[solved] Advise On Reading Lots Of Records From A File

DBoosalis

I hope someone here can offer a trick or a few words of wisdon on how best to optimize reading lines from a file. I have been using QIODevice::readLine(), but for a file with line numbers approaching 230K it seems kind of slow. Does readLine() do any caching? Should I try to do my own caching with a QIODevice:;readAll(). With a readAll how do I then parse the big QByteArray to get sub QByteArrays terminated on eol. Perhaps I should I drop down and use Posix calls for reading large files? One more thing concerning Qt:

In looking at the 5.x documentation there is a virtual method:
QIODevice::readLineData(char * data, qint64 maxSize)

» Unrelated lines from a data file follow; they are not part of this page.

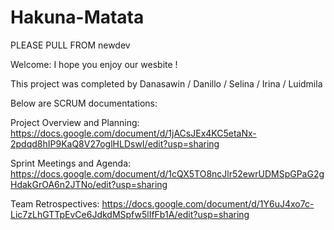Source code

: # Hakuna-Matata

PLEASE PULL FROM newdev

Welcome: I hope you enjoy our wesbite !

This project was completed by Danasawin / Danillo / Selina / Irina / Luidmila

Below are SCRUM documentations:

Project Overview and Planning: https://docs.google.com/document/d/1jACsJEx4KC5etaNx-2pdqd8hIP9KaQ8V27oglHLDswI/edit?usp=sharing

Sprint Meetings and Agenda: https://docs.google.com/document/d/1cQX5TO8ncJlr52ewrUDMSpGPaG2gHdakGrOA6n2JTNo/edit?usp=sharing

Team Retrospectives: https://docs.google.com/document/d/1Y6uJ4xo7c-Lic7zLhGTTpEvCe6JdkdMSpfw5lIfFb1A/edit?usp=sharing
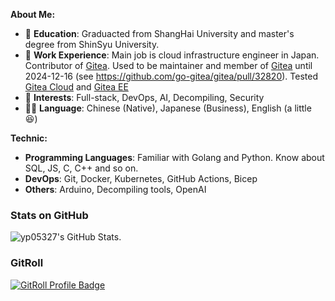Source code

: **About Me:**

- 📘 **Education**: Graduacted from ShangHai University and master's degree from ShinSyu University.
- 💼 **Work Experience**: Main job is cloud infrastructure engineer in Japan. Contributor of [Gitea](https://gitea.com/). Used to be maintainer and member of [Gitea](https://gitea.com/) until 2024-12-16 (see https://github.com/go-gitea/gitea/pull/32820). Tested [Gitea Cloud](https://about.gitea.com/products/cloud/) and [Gitea EE](https://about.gitea.com/products/gitea-enterprise/)
- 🎯 **Interests**: Full-stack, DevOps, AI, Decompiling, Security
- 🏳️‍🌈 **Language**: Chinese (Native), Japanese (Business), English (a little 😆)

**Technic:**
- **Programming Languages**: Familiar with Golang and Python. Know about SQL, JS, C, C++ and so on.
- **DevOps**: Git, Docker, Kubernetes, GitHub Actions, Bicep
- **Others**: Arduino, Decompiling tools, OpenAI

### Stats on GitHub

<picture>
  <source media="(prefers-color-scheme: dark)" srcset="https://github-readme-stats-gray-eta-55.vercel.app/api?username=yp05327&show_icons=true&theme=dark&border_color=30363d">
  <img alt="yp05327's GitHub Stats." src="https://github-readme-stats-gray-eta-55.vercel.app/api?username=yp05327&show_icons=true&theme=default">
</picture>

### GitRoll
<a href="https://gitroll.io/profile/uE0mJ2m9N6CgD3wav0OLiEJwHhO83" target="_blank"><img src="https://gitroll.io/api/badges/profiles/v1/uE0mJ2m9N6CgD3wav0OLiEJwHhO83?theme=dark" alt="GitRoll Profile Badge"/></a>
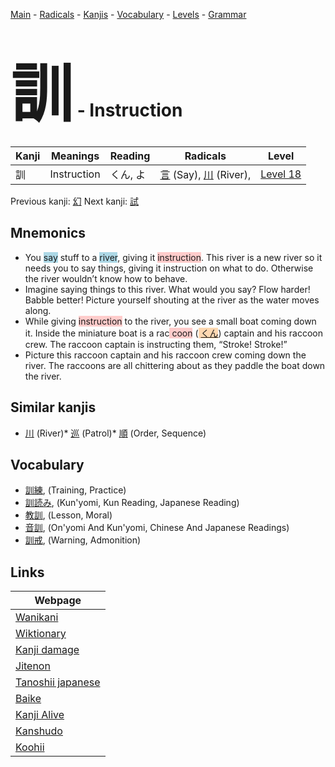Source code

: <style> bigfont {font-size: 100px}</style>
[Main](../index.md) -
[Radicals](../radicals.md) -
[Kanjis](../kanjis.md) -
[Vocabulary](../vocabulary.md) -
[Levels](../levels.md) -
[Grammar](../grammar.md)
# <bigfont> 訓</bigfont> - Instruction 

| Kanji | Meanings | Reading | Radicals | Level |
| --- | --- | --- | --- | --- |
| 訓 | Instruction | くん, よ | [言](../radicals/言.md) (Say), [川](../radicals/川.md) (River),  | [Level 18](../levels/wk_level18.md) |

Previous kanji: [幻](幻.md) Next kanji: [試](試.md) 

## Mnemonics
 * You <span style="background-color:#ADD8E6"> say</span> stuff to a <span style="background-color:#ADD8E6"> river</span>, giving it <span style="background-color:#ffcccb"> instruction</span>. This river is a new river so it needs you to say things, giving it instruction on what to do. Otherwise the river wouldn’t know how to behave.
* Imagine saying things to this river. What would you say? Flow harder! Babble better! Picture yourself shouting at the river as the water moves along.
* While giving <span style="background-color:#ffcccb"> instruction</span> to the river, you see a small boat coming down it. Inside the miniature boat is a rac<span style="background-color:#ffcccb"> coon</span> (<span style="background-color:#fed8b1"> [くん](https://jisho.org/search/くん)</span>) captain and his raccoon crew. The raccoon captain is instructing them, “Stroke! Stroke!”
* Picture this raccoon captain and his raccoon crew coming down the river. The raccoons are all chittering about as they paddle the boat down the river.


## Similar kanjis
 * [川](川.md) (River)* [巡](巡.md) (Patrol)* [順](順.md) (Order, Sequence)


## Vocabulary
 * [訓練](../vocabulary/訓.md), (Training, Practice)
* [訓読み](../vocabulary/訓.md), (Kun'yomi, Kun Reading, Japanese Reading)
* [教訓](../vocabulary/訓.md), (Lesson, Moral)
* [音訓](../vocabulary/訓.md), (On'yomi And Kun'yomi, Chinese And Japanese Readings)
* [訓戒](../vocabulary/訓.md), (Warning, Admonition)



## Links 

| Webpage |
| --- |
| [Wanikani          ](https://www.wanikani.com/kanji/訓) |
| [Wiktionary        ](https://en.wiktionary.org/wiki/訓) |
| [Kanji damage      ](http://www.kanjidamage.com/kanji/search?utf8=✓&q=訓) |
| [Jitenon           ](https://jitenon.com/kanji/訓) |
| [Tanoshii japanese ](https://www.tanoshiijapanese.com/dictionary/kanji.cfm?k=訓) |
| [Baike             ](https://baike.baidu.com/item/訓) |
| [Kanji Alive       ](https://app.kanjialive.com/訓) |
| [Kanshudo          ](https://www.kanshudo.com/searchmn?q=訓) |
| [Koohii            ](https://kanji.koohii.com/study/kanji/訓) |
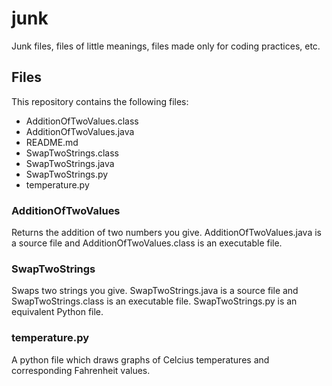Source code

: # junk
Junk files, files of little meanings, files made only for coding practices, etc.

## Files
This repository contains the following files:

- AdditionOfTwoValues.class
- AdditionOfTwoValues.java
- README.md
- SwapTwoStrings.class
- SwapTwoStrings.java
- SwapTwoStrings.py
- temperature.py

### AdditionOfTwoValues
Returns the addition of two numbers you give. AdditionOfTwoValues.java is a source file and AdditionOfTwoValues.class is an executable file.

### SwapTwoStrings
Swaps two strings you give. SwapTwoStrings.java is a source file and SwapTwoStrings.class is an executable file. SwapTwoStrings.py is an equivalent Python file.

### temperature.py
A python file which draws graphs of Celcius temperatures and corresponding Fahrenheit values.
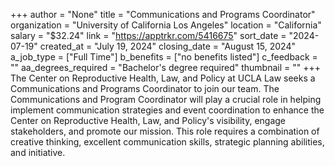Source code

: +++
author = "None"
title = "Communications and Programs Coordinator"
organization = "University of California Los Angeles"
location = "California"
salary = "$32.24"
link = "https://apptrkr.com/5416675"
sort_date = "2024-07-19"
created_at = "July 19, 2024"
closing_date = "August 15, 2024"
a_job_type = ["Full Time"]
b_benefits = ["no benefits listed"]
c_feedback = ""
aa_degrees_required = "Bachelor's degree required"
thumbnail = ""
+++
The Center on Reproductive Health, Law, and Policy at UCLA Law seeks a Communications and Programs Coordinator to join our team. The Communications and Program Coordinator will play a crucial role in helping implement communication strategies and event coordination to enhance the Center on Reproductive Health, Law, and Policy's visibility, engage stakeholders, and promote our mission. This role requires a combination of creative thinking, excellent communication skills, strategic planning abilities, and initiative.
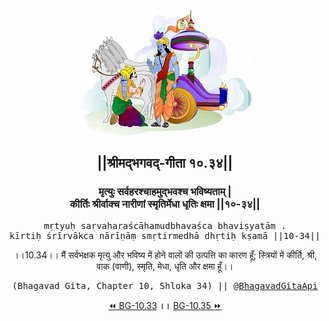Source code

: <center><img src="../../asset/BG.png" alt="#API #bhagavadgitaapi #slok #nodejs #js #api #gitaapi #krishna #hinduism #vedic #ISKCON #shreemadbhagavadgita #technology"/>
<h2>||श्रीमद्‍भगवद्‍-गीता १०.३४||</h2>
<h3>मृत्युः सर्वहरश्चाहमुद्भवश्च भविष्यताम् |<br/>कीर्तिः श्रीर्वाक्च नारीणां स्मृतिर्मेधा धृतिः क्षमा ||१०-३४||</h3>
<pre>mṛtyuḥ sarvaharaścāhamudbhavaśca bhaviṣyatām .<br/>kīrtiḥ śrīrvākca nārīṇāṃ smṛtirmedhā dhṛtiḥ kṣamā ||10-34||</pre>
<p>।।10.34।। मैं सर्वभक्षक मृत्यु और भविष्य में होने वालों की उत्पत्ति का कारण हूँ; स्त्रियों में कीर्ति, श्री, वाक (वाणी), स्मृति, मेधा, धृति और क्षमा हूँ।।</p>
<pre>(Bhagavad Gita, Chapter 10, Shloka 34) || <a href="https://twitter.com/bhagavadgitaapi">@BhagavadGitaApi</a></pre><a href="../../10/33">⏪  BG-10.33</a><b>        ।।        </b><a href="../../10/35">BG-10.35  ⏩</a></center></center>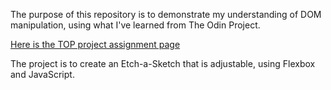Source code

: The purpose of this repository is to demonstrate my understanding of DOM manipulation, using what I've learned from 
The Odin Project.

[Here is the TOP project assignment page](https://www.theodinproject.com/lessons/foundations-etch-a-sketch)

The project is to create an Etch-a-Sketch that is                       adjustable, using Flexbox and JavaScript.
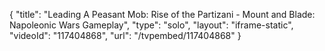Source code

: {
    "title": "Leading A Peasant Mob: Rise of the Partizani - Mount and Blade: Napoleonic Wars Gameplay",
    "type": "solo",
    "layout": "iframe-static",
    "videoId": "117404868",
    "url": "\/tvpembed\/117404868"
}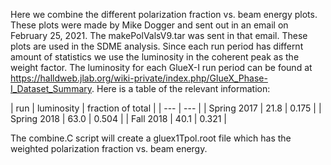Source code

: Here we combine the different polarization fraction vs. beam energy plots.
These plots were made by Mike Dogger and sent out in an email on February 25, 2021.
The makePolValsV9.tar was sent in that email.
These plots are used in the SDME analysis.
Since each run period has differnt amount of statistics we use the luminosity in the coherent peak as the weight factor.
The luminosity for each GlueX-I run period can be found at https://halldweb.jlab.org/wiki-private/index.php/GlueX_Phase-I_Dataset_Summary.
Here is a table of the relevant information:

| run | luminosity | fraction of total |
| --- | --- |
| Spring 2017 | 21.8 | 0.175 |
| Spring 2018 | 63.0 | 0.504 |
| Fall 2018 | 40.1 | 0.321 |

The combine.C script will create a gluex1Tpol.root file which has the weighted polarization fraction vs. beam energy.

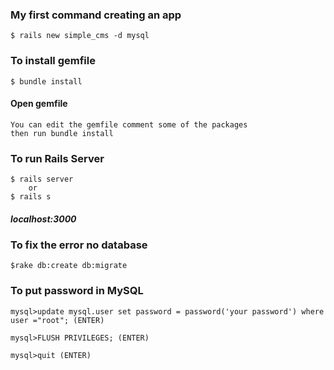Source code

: ### My first command creating an app

    $ rails new simple_cms -d mysql
    
### To install gemfile
    
    $ bundle install

#### Open gemfile

    You can edit the gemfile comment some of the packages
    then run bundle install 

### To run Rails Server

    $ rails server
        or
    $ rails s

##### **localhost:3000**
    
### To fix the error no database

    $rake db:create db:migrate

### To put password in MySQL

    mysql>update mysql.user set password = password('your password') where user ="root"; (ENTER)
    
    mysql>FLUSH PRIVILEGES; (ENTER)
    
    mysql>quit (ENTER)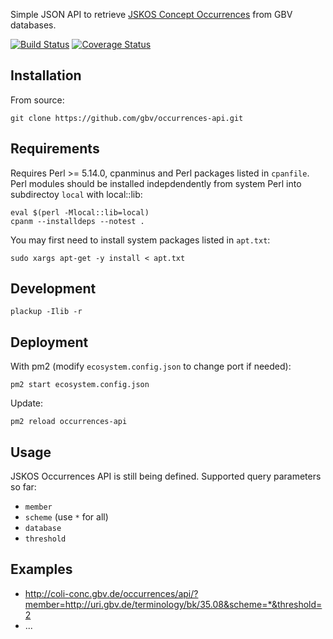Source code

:Simple JSON API to retrieve [JSKOS Concept Occurrences](http://gbv.github.io/jskos/jskos.html#concept-occurrences) from GBV databases.

[![Build Status](https://travis-ci.org/gbv/occurrences-api.svg)](https://travis-ci.org/gbv/occurrences-api)
[![Coverage Status](https://coveralls.io/repos/gbv/occurrences-api/badge.svg)](https://coveralls.io/r/gbv/occurrences-api)

## Installation

From source:

    git clone https://github.com/gbv/occurrences-api.git

## Requirements

Requires Perl >= 5.14.0, cpanminus and Perl packages listed in `cpanfile`. Perl
modules should be installed indepdendently from system Perl into subdirectoy
`local` with local::lib:

    eval $(perl -Mlocal::lib=local)
    cpanm --installdeps --notest .

You may first need to install system packages listed in `apt.txt`:

    sudo xargs apt-get -y install < apt.txt

## Development

    plackup -Ilib -r 

## Deployment

With pm2 (modify `ecosystem.config.json` to change port if needed):

    pm2 start ecosystem.config.json

Update:

    pm2 reload occurrences-api

## Usage

JSKOS Occurrences API is still being defined. Supported query parameters so far:

* `member`
* `scheme` (use `*` for all)
* `database`
* `threshold`

## Examples

* <http://coli-conc.gbv.de/occurrences/api/?member=http://uri.gbv.de/terminology/bk/35.08&scheme=*&threshold=2>
* ...
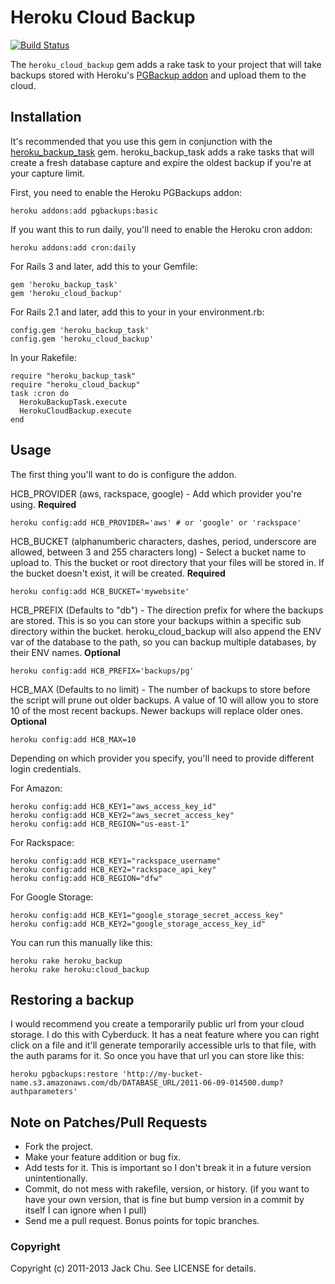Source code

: # Heroku Cloud Backup

[![Build Status](https://secure.travis-ci.org/kamui/heroku_cloud_backup.png)](http://travis-ci.org/kamui/heroku_cloud_backup)

The `heroku_cloud_backup` gem adds a rake task to your project that will take backups stored with Heroku's [PGBackup addon](http://devcenter.heroku.com/articles/pgbackups) and upload them to the cloud.

## Installation

It's recommended that you use this gem in conjunction with the [heroku_backup_task](https://github.com/joemsak/heroku_backup_task) gem. heroku_backup_task adds a rake tasks that will create a fresh database capture and expire the oldest backup if you're at your  capture limit.

First, you need to enable the Heroku PGBackups addon:

    heroku addons:add pgbackups:basic

If you want this to run daily, you'll need to enable the Heroku cron addon:

    heroku addons:add cron:daily

For Rails 3 and later, add this to your Gemfile:

    gem 'heroku_backup_task'
    gem 'heroku_cloud_backup'

For Rails 2.1 and later, add this to your in your environment.rb:

    config.gem 'heroku_backup_task'
    config.gem 'heroku_cloud_backup'

In your Rakefile:

    require "heroku_backup_task"
    require "heroku_cloud_backup"
    task :cron do
      HerokuBackupTask.execute
      HerokuCloudBackup.execute
    end

## Usage

The first thing you'll want to do is configure the addon.

HCB_PROVIDER (aws, rackspace, google) - Add which provider you're using. **Required**

    heroku config:add HCB_PROVIDER='aws' # or 'google' or 'rackspace'

HCB_BUCKET (alphanumberic characters, dashes, period, underscore are allowed, between 3 and 255 characters long) - Select a bucket name to upload to. This the bucket or root directory that your files will be stored in. If the bucket doesn't exist, it will be created. **Required**

    heroku config:add HCB_BUCKET='mywebsite'

HCB_PREFIX (Defaults to "db") - The direction prefix for where the backups are stored. This is so you can store your backups within a specific sub directory within the bucket. heroku_cloud_backup will also append the ENV var of the database to the path, so you can backup multiple databases, by their ENV names. **Optional**

    heroku config:add HCB_PREFIX='backups/pg'

HCB_MAX (Defaults to no limit) - The number of backups to store before the script will prune out older backups. A value of 10 will allow you to store 10 of the most recent backups. Newer backups will replace older ones. **Optional**

    heroku config:add HCB_MAX=10

Depending on which provider you specify, you'll need to provide different login credentials.

For Amazon:

    heroku config:add HCB_KEY1="aws_access_key_id"
    heroku config:add HCB_KEY2="aws_secret_access_key"
    heroku config:add HCB_REGION="us-east-1"

For Rackspace:

    heroku config:add HCB_KEY1="rackspace_username"
    heroku config:add HCB_KEY2="rackspace_api_key"
    heroku config:add HCB_REGION="dfw"

For Google Storage:

    heroku config:add HCB_KEY1="google_storage_secret_access_key"
    heroku config:add HCB_KEY2="google_storage_access_key_id"

You can run this manually like this:

    heroku rake heroku_backup
    heroku rake heroku:cloud_backup

## Restoring a backup

I would recommend you create a temporarily public url from your cloud storage. I do this with Cyberduck. It has a neat feature where you can right click on a file and it'll generate temporarily accessible urls to that file, with the auth params for it. So once you have that url you can store like this:

    heroku pgbackups:restore 'http://my-bucket-name.s3.amazonaws.com/db/DATABASE_URL/2011-06-09-014500.dump?authparameters'

## Note on Patches/Pull Requests

* Fork the project.
* Make your feature addition or bug fix.
* Add tests for it. This is important so I don't break it in a
  future version unintentionally.
* Commit, do not mess with rakefile, version, or history.
  (if you want to have your own version, that is fine but bump version in a commit by itself I can ignore when I pull)
* Send me a pull request. Bonus points for topic branches.

### Copyright

Copyright (c) 2011-2013 Jack Chu. See LICENSE for details.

This is in fact called by QIODevice::readLine, and the documentation has the following:

"Buffered devices can improve the performance of readLine() by reimplementing this function"

I guess my question is how can I reimplement this function to optimize for reading one line at a time. Thanks in advance for any help or suggestions. (Example code is always welcomed !)

sierdzio

"seems kind of slow" is quite a broad term ;-) Are you using the code from the snippet in "QFile docs":http://qt-project.org/doc/qt-5/QFile.html?

You can do readAll() and then split the result using "\n" as the delimiter (if you have set the QFile::Text flag first), although I am not sure you will gain anything by doing so.

DBoosalis

Slow being like 25 seconds to load. Yes I read it in a loop till EOF and process each line. The readAll should be faster as it reads the whole file in one or two big chunks. Then I can parse in memory which has got to be very fast. My question is that once I have the QByteArray from a readAll(), how do I parse it with the "\n" deliminator as you suggested. Do I create a QStringList ?

Thanks for taking the time to reply

-david

sierdzio

Ah, so I suspect your line processing is eating that time. But I might be wrong, of course.

Here:
@
QByteArray allData;
// ...
QStringList lines(QString(allData).split("\n"));

foreach (const QString &line, lines) {
// process each line
}
@

Should work. It might be that QByteArray also has split() method, I am not sure.

DBoosalis

[SOLVED] Thanks for your suggestions. I tried both ways: readAll() with line parses on the big byte array read in, and reading one line at a time. There was almost no difference (readAll() was actually a few hundred milliseconds slower on average for 100k records).

For my file, which loaded in 208,000 records, it took 119 seconds. Clearly the time is in the processing for which I will see if there is a way to speed up.

sierdzio

Right, happy coding! :-)